I Am Revenge – Violencer (2018, Beatdown Hardwear)

„If you don’t give a fuck about others, then I don’t give a fuck about you.” – ‘Tough Ain’t Enough’

„Influencer“ war gestern. Heute ist „Violencer”. Beim vierten Album von I AM REVENGE könnte man den Titel als durchaus programmatisch erachten – die Überzeugungskraft mit Worten wird durch die der Faust ersetzt. Vorwiegend im übertragenen Sinne. Doch die Musik der Hamburger lädt – instrumental wie textlich – tatsächlich zum Aufstand ein. Die Platte ist ein Produkt der aktuellen gesellschaftlichen und politischen Entwicklung. In Deutschland. In Europa. In immer mehr Teilen der Welt.

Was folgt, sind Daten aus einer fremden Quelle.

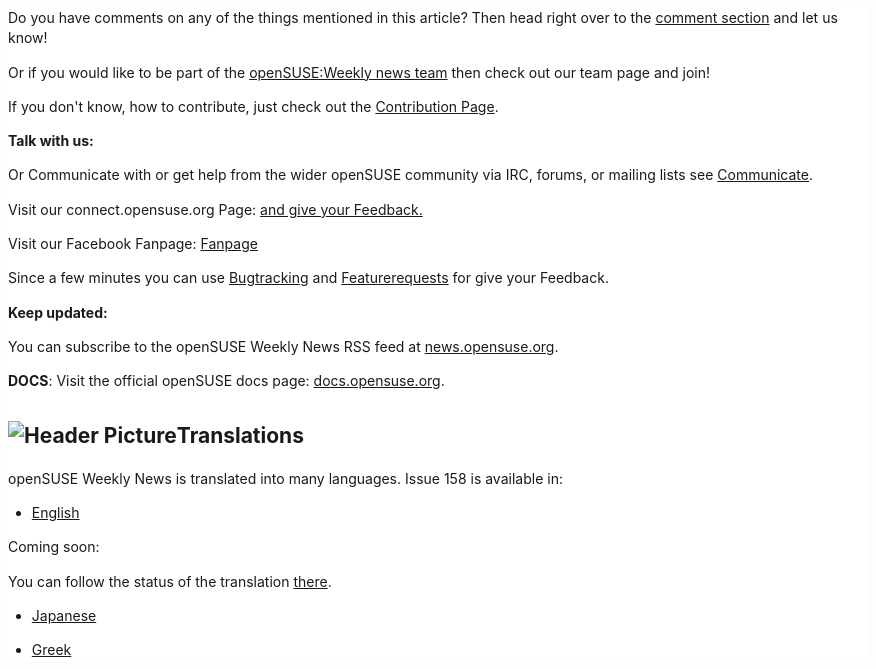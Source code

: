 Do you have comments on any of the things mentioned in this article? Then head right over to
    the [comment section](//news.opensuse.org/?p=6216) and let us know! 

Or if you would like to be part of the [openSUSE:Weekly news team](//en.opensuse.org/openSUSE:Weekly_news_team) then
    check out our team page and join! 

If you don't know, how to contribute, just check out the [Contribution Page](//en.opensuse.org/openSUSE:Weekly_news_contribute).

**Talk with us:**

Or Communicate with or get help from the wider openSUSE community via IRC, forums, or
    mailing lists see [Communicate](//en.opensuse.org/openSUSE:Communication_channels). 

Visit our connect.opensuse.org Page: [and give your
      Feedback.](https://connect.opensuse.org/pg/groups/10679/weekly-news-team/)

Visit our Facebook Fanpage: [Fanpage](//www.facebook.com/pages/Sascha-Manns-OpenSUSE-Weekly-News/164052946964277)

Since a few minutes you can use [Bugtracking](//developer.berlios.de/bugs/?group_id=12095) and [Featurerequests](//developer.berlios.de/feature/?group_id=12095) for give
    your Feedback.

**Keep updated:**

You can subscribe to the openSUSE Weekly News RSS feed at [news.opensuse.org](//news.opensuse.org/category/weekly-news/feed/).

**DOCS**: Visit the official openSUSE docs page: [docs.opensuse.org](//doc.opensuse.org).

## ![Header Picture](//www.saschamanns.de/pub/OWN/common/logos/OWN-Icon-locale.png)Translations

openSUSE Weekly News is translated into many languages. Issue
    158 is available in: 

  * [English](//news.opensuse.org/?p=6216)

Coming soon: 

You can follow the status of the translation [there](//en.opensuse.org/openSUSE:Weekly_news_translations).

  * [Japanese](//ja.opensuse.org/OpenSUSE_Weekly_News/158)

  * [Greek](//el.opensuse.org/Weekly_news)
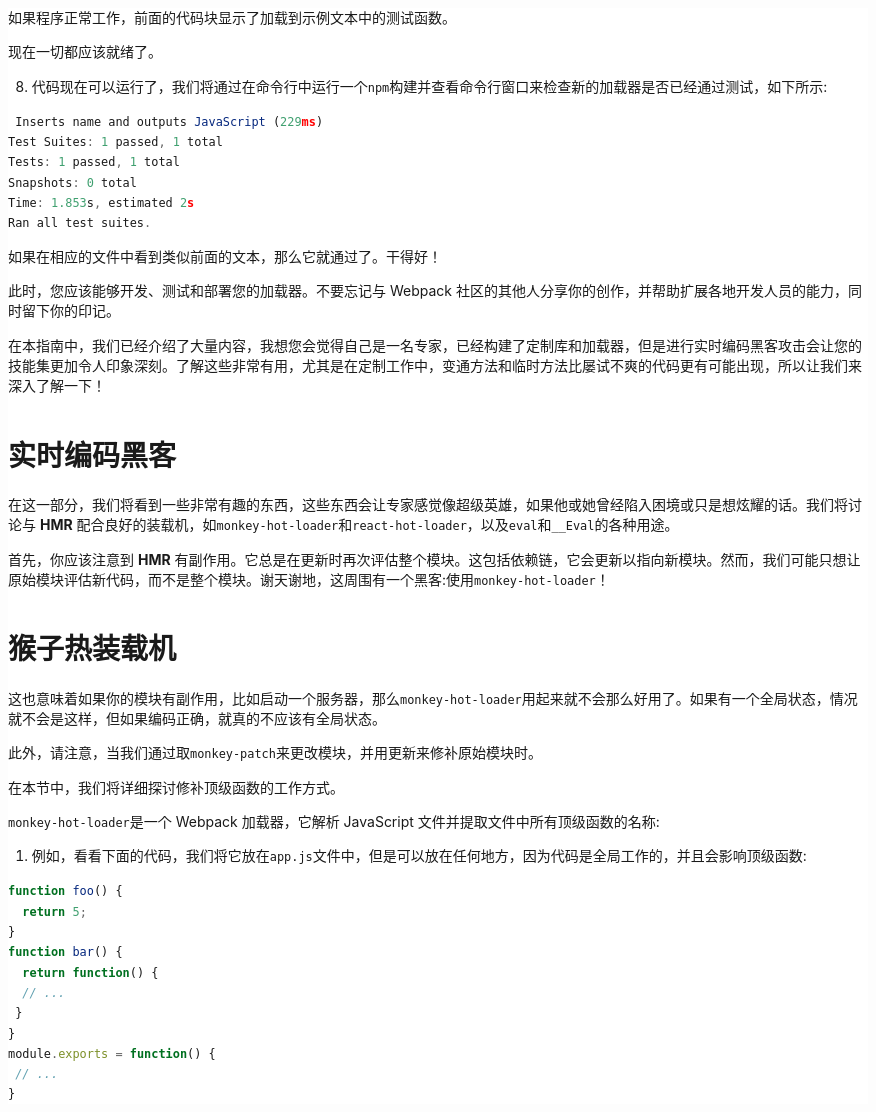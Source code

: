 如果程序正常工作，前面的代码块显示了加载到示例文本中的测试函数。

现在一切都应该就绪了。

8.  代码现在可以运行了，我们将通过在命令行中运行一个`npm`构建并查看命令行窗口来检查新的加载器是否已经通过测试，如下所示:

```js
 Inserts name and outputs JavaScript (229ms)
Test Suites: 1 passed, 1 total
Tests: 1 passed, 1 total
Snapshots: 0 total
Time: 1.853s, estimated 2s
Ran all test suites.
```

如果在相应的文件中看到类似前面的文本，那么它就通过了。干得好！

此时，您应该能够开发、测试和部署您的加载器。不要忘记与 Webpack 社区的其他人分享你的创作，并帮助扩展各地开发人员的能力，同时留下你的印记。

在本指南中，我们已经介绍了大量内容，我想您会觉得自己是一名专家，已经构建了定制库和加载器，但是进行实时编码黑客攻击会让您的技能集更加令人印象深刻。了解这些非常有用，尤其是在定制工作中，变通方法和临时方法比屡试不爽的代码更有可能出现，所以让我们来深入了解一下！

# 实时编码黑客

在这一部分，我们将看到一些非常有趣的东西，这些东西会让专家感觉像超级英雄，如果他或她曾经陷入困境或只是想炫耀的话。我们将讨论与 **HMR** 配合良好的装载机，如`monkey-hot-loader`和`react-hot-loader`，以及`eval`和`__Eval`的各种用途。

首先，你应该注意到 **HMR** 有副作用。它总是在更新时再次评估整个模块。这包括依赖链，它会更新以指向新模块。然而，我们可能只想让原始模块评估新代码，而不是整个模块。谢天谢地，这周围有一个黑客:使用`monkey-hot-loader`！

# 猴子热装载机

这也意味着如果你的模块有副作用，比如启动一个服务器，那么`monkey-hot-loader`用起来就不会那么好用了。如果有一个全局状态，情况就不会是这样，但如果编码正确，就真的不应该有全局状态。

此外，请注意，当我们通过取`monkey-patch`来更改模块，并用更新来修补原始模块时。

在本节中，我们将详细探讨修补顶级函数的工作方式。

`monkey-hot-loader`是一个 Webpack 加载器，它解析 JavaScript 文件并提取文件中所有顶级函数的名称:

1.  例如，看看下面的代码，我们将它放在`app.js`文件中，但是可以放在任何地方，因为代码是全局工作的，并且会影响顶级函数:

```js
function foo() {
  return 5;
}
function bar() {
  return function() {
  // ...
 }
}
module.exports = function() {
 // ...
}
```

Entsprechend deutlich sind die Worte, mit denen sich die Band gegen etwaige Missstände (u. a. soziale Ungleichheit, Kriegstreiberei, Egomanie) erhebt. Die künstlerische Attitüde fußt dabei auf einem Mix aus Ghetto-Setting (mit Anklang an den Geist des BIOHAZARD-Klassikers „State of the World Address“) und brachialer Beatdown-Kelle. Eben Metal-Hardcore nach BDHW-Bauart. Frontmann Okan ist weit weniger als das zusätzliche „r“ im Namen von einem Wirbelsturm entfernt.

Mit wutspeiender Energie treibt er die von Gastshoutern wie Alex Taylor von MALEVOLENCE oder Jay Ruddies von HARM/SHELTER veredelten elf Brecher nach vorn. An Abwechslung mangelt es nicht, wenn das Gaspedal mal mehr, mal weniger kräftig durchgetreten wird und der Hardcore, neben wuchtigen Breakdown-Passagen, punktiert auch seine metallisch-melodische Seite offenbaren darf. Bei Tracks wie dem eröffnenden Titelstück, „No Alternative“ oder dem kernigen Rausschmeißer „Tough Ain’t Enough“ sollte kollektives Ausrasten im Pit ohnehin garantiert sein. In diesem Sinne: Fäuste geschwungen und ab dafür.